- **Extracted records**:
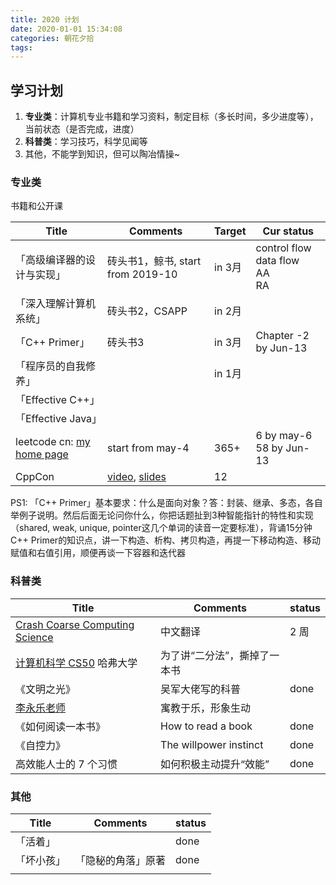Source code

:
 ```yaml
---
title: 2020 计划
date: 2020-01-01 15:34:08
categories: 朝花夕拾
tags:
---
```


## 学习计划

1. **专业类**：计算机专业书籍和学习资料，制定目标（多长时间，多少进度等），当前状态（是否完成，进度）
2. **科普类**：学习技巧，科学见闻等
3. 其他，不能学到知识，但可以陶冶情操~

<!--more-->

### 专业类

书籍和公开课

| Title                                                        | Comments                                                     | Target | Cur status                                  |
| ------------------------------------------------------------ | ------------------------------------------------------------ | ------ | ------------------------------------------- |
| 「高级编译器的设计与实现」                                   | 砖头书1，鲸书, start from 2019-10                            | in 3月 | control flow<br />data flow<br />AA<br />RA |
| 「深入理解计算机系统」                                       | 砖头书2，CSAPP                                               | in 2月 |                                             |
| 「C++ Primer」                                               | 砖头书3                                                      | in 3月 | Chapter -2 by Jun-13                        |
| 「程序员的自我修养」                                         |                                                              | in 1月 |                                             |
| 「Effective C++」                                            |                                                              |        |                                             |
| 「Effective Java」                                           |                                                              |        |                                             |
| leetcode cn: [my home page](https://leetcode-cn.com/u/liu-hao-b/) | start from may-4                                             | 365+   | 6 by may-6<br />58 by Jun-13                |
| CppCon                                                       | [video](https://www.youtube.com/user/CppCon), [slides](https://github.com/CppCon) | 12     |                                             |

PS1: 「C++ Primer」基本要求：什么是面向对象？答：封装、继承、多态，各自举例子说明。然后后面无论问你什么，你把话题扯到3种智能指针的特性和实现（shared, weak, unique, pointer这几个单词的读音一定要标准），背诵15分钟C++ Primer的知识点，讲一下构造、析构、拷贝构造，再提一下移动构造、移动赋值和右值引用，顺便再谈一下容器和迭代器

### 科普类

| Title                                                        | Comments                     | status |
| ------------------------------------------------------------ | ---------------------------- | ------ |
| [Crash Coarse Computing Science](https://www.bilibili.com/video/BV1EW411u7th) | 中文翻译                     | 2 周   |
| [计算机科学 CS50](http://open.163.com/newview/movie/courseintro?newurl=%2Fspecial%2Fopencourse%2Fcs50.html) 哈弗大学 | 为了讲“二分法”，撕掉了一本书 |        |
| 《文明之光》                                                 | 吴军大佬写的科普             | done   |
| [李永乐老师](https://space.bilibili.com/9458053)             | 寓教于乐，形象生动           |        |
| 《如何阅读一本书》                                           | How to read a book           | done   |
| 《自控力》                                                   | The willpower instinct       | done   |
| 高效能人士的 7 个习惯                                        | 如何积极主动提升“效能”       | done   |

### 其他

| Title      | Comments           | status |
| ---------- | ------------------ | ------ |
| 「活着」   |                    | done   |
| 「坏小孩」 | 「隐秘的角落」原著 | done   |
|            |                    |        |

- **About this task**: When a line of the material holds the string "bilibili", copy that line.

- **Answer to the problem**:
| [Crash Coarse Computing Science](https://www.bilibili.com/video/BV1EW411u7th) | 中文翻译                     | 2 周   |
| [李永乐老师](https://space.bilibili.com/9458053)             | 寓教于乐，形象生动           |        |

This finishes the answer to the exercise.